● SUPPLIED ENTRIES:

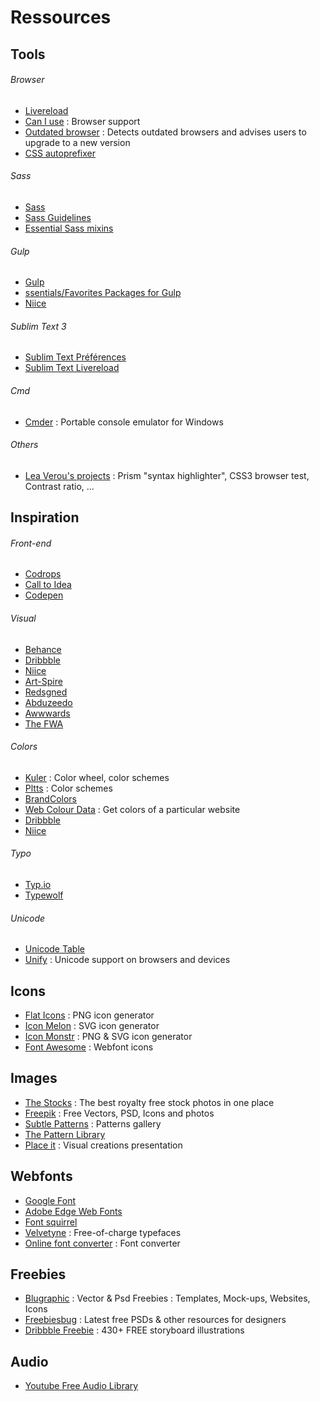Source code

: # Ressources

## Tools
###### Browser
* [Livereload](http://livereload.com/ "Livereload")
* [Can I use](http://caniuse.com/ "Can I use") : Browser support
* [Outdated browser](http://outdatedbrowser.com/en "Can I use") : Detects outdated browsers and advises users to upgrade to a new version
* [CSS autoprefixer](https://github.com/postcss/autoprefixer "CSS autoprefixer")

###### Sass
* [Sass](http://sass-lang.com/ "Sass")
* [Sass Guidelines](http://sass-guidelin.es/ "Sass Guidelines")
* [Essential Sass mixins](http://www.developerdrive.com/2014/11/15-essential-sass-mixins/ "Essential Sass mixins")

###### Gulp
* [Gulp](http://gulpjs.com/ "Gulp")
* [ssentials/Favorites Packages for Gulp](https://gist.github.com/brunodsgn/f61ef14d99220570cf37 "ssentials/Favorites Packages for Gulp")
* [Niice](https://niice.co/ "Niice")

###### Sublim Text 3
* [Sublim Text Préférences](https://github.com/Grafikart/ST3-Preferences "Sublim Text Préférences")
* [Sublim Text Livereload](https://github.com/Grafikart/ST3-LiveReload "Sublim Text Livereload")

###### Cmd
* [Cmder](http://bliker.github.io/cmder/ "Cmder") : Portable console emulator for Windows

###### Others
* [Lea Verou's projects](http://lea.verou.me/projects/ "Projects Lea Verou") : Prism "syntax highlighter", CSS3 browser test, Contrast ratio, ... 

## Inspiration
###### Front-end
* [Codrops](http://tympanus.net/codrops/ "Codrops")
* [Call to Idea](http://calltoidea.com/ "Call to Idea")
* [Codepen](http://codepen.io/ "Codepen")

###### Visual
* [Behance](https://www.behance.net/ "Behance")
* [Dribbble](https://dribbble.com/ "Dribbble")
* [Niice](https://niice.co/ "Niice")
* [Art-Spire](http://www.art-spire.com/category/webdesign/ "Art-Spire")
* [Redsgned](http://redsgned.com/ "Redsgned")
* [Abduzeedo](http://abduzeedo.com/ "Abduzeedo")
* [Awwwards](http://www.awwwards.com/awards-of-the-day/ "Awwwards")
* [The FWA](http://www.thefwa.com/ "The FWA")

###### Colors
* [Kuler](https://color.adobe.com/fr/ "Kuler") : Color wheel, color schemes
* [Pltts](http://pltts.me// "Pltts") : Color schemes
* [BrandColors](http://brandcolors.net/ "BrandColors")
* [Web Colour Data](http://webcolourdata.com/ "Web Colour Data") : Get colors of a particular website
* [Dribbble](https://dribbble.com/ "Dribbble")
* [Niice](https://niice.co/ "Niice")

###### Typo
* [Typ.io](http://www.typ.io/ "Typ.io")
* [Typewolf](http://www.typewolf.com/ "Typewolf")

###### Unicode
* [Unicode Table](http://unicode-table.com/en/ "Unicode Table")
* [Unify](http://unicode.johnholtripley.co.uk/all/ "Unify") : Unicode support on browsers and devices

## Icons
* [Flat Icons](http://flaticons.net/ "Flat Icons") : PNG icon generator
* [Icon Melon](http://iconmelon.com/ "Icon Melon") : SVG icon generator
* [Icon Monstr](http://iconmonstr.com/ "Icon Monstr") : PNG & SVG icon generator
* [Font Awesome](http://fortawesome.github.io/Font-Awesome/ "Font Awesome") : Webfont icons

## Images
* [The Stocks](http://thestocks.im/ "The Stocks") : The best royalty free stock photos in one place
* [Freepik](http://www.freepik.com/ "Freepik") : Free Vectors, PSD, Icons and photos
* [Subtle Patterns](http://subtlepatterns.com/ "Subtle Patterns") : Patterns gallery
* [The Pattern Library](http://thepatternlibrary.com/ "The Pattern Library")
* [Place it](https://placeit.net/ "Place it") : Visual creations presentation

## Webfonts
* [Google Font](https://www.google.com/fonts "Google Font")
* [Adobe Edge Web Fonts](https://edgewebfonts.adobe.com/fonts "Adobe Edge Web Fonts")
* [Font squirrel](http://www.fontsquirrel.com/fonts/list/find_fonts?filter%5Blicense%5D%5B0%5D=web&sort=popular "Font squirrel")
* [Velvetyne](http://velvetyne.fr/ "Velvetyne") :  Free-of-charge typefaces
* [Online font converter](http://onlinefontconverter.com/ "Online font converter") : Font converter

## Freebies
* [Blugraphic](http://www.blugraphic.com/ "Blugraphic") : Vector & Psd Freebies : Templates, Mock-ups, Websites, Icons
* [Freebiesbug](http://freebiesbug.com/psd-freebies/ "Freebiesbug") : Latest free PSDs & other resources for designers
* [Dribbble Freebie](https://dribbble.com/shots/1083617-430-FREE-storyboard-illustrations "Dribbble Freebie") : 430+ FREE storyboard illustrations

## Audio
* [Youtube Free Audio Library](https://www.youtube.com/audiolibrary/music "Youtube Free Audio Library")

● EXERCISE BRIEF:
Go through the entries and copy every line that has "Visual".

● EXERCISE OUTPUT:
###### Visual
* [Place it](https://placeit.net/ "Place it") : Visual creations presentation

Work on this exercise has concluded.